今や、1億円、2億円という昇給額は当たり前になった。選手は球団に感謝しないといけない。私の頃の野球界は、オーナー企業に頼り切りで、球団は赤字になっても「宣伝広告費」という名の補塡があった。だが今は違う。球場をボールパーク化し、企画も多岐にわたり、営業努力により、独立採算で黒字という球団ばかりだ。だからこそ多額な年俸を出してもらえる。さらに言えば、お金を生み出してくれるファンの方々がいる。絶対にそのことは忘れてはいけないよ。
私は86年シーズンの後、87年の年俸で1億円となった。先にロッテから中日に移籍した落合博満が球界初の1億円プレーヤーとなっていた。だけど、私にも意地があった。
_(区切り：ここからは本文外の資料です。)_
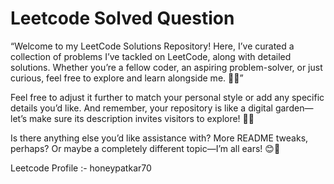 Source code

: 
# Leetcode Solved Question

“Welcome to my LeetCode Solutions Repository! Here, I’ve curated a collection of problems I’ve tackled on LeetCode, along with detailed solutions. Whether you’re a fellow coder, an aspiring problem-solver, or just curious, feel free to explore and learn alongside me. 🚀💡”

Feel free to adjust it further to match your personal style or add any specific details you’d like. And remember, your repository is like a digital garden—let’s make sure its description invites visitors to explore! 🌱✨

Is there anything else you’d like assistance with? More README tweaks, perhaps? Or maybe a completely different topic—I’m all ears! 😊🌟

Leetcode Profile :- honeypatkar70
その年、広島との日本シリーズで史上初の第8戦までもつれ込んで日本一になった。個人の成績もさることながら、チームの優勝に貢献できた。下交渉では、9500万円。当時の球団代表の坂井保之さんに、契約更改交渉の席上で「500万円を自分で払うから1億円にしてくれ」と懇願した。坂井代表は外へ出て、オーナーか誰かと話していたのだと思う。その意気を感じてくれたのか、1億円を提示してくれた。机の下で「0」が8個あることを指を折って確認したことを思い出す。
30年前は1億円がまさに「大台」として壁になっていた時代だった。そう考えると、今の時代に野球ができる選手は幸せだし、うらやましいと率直に思う。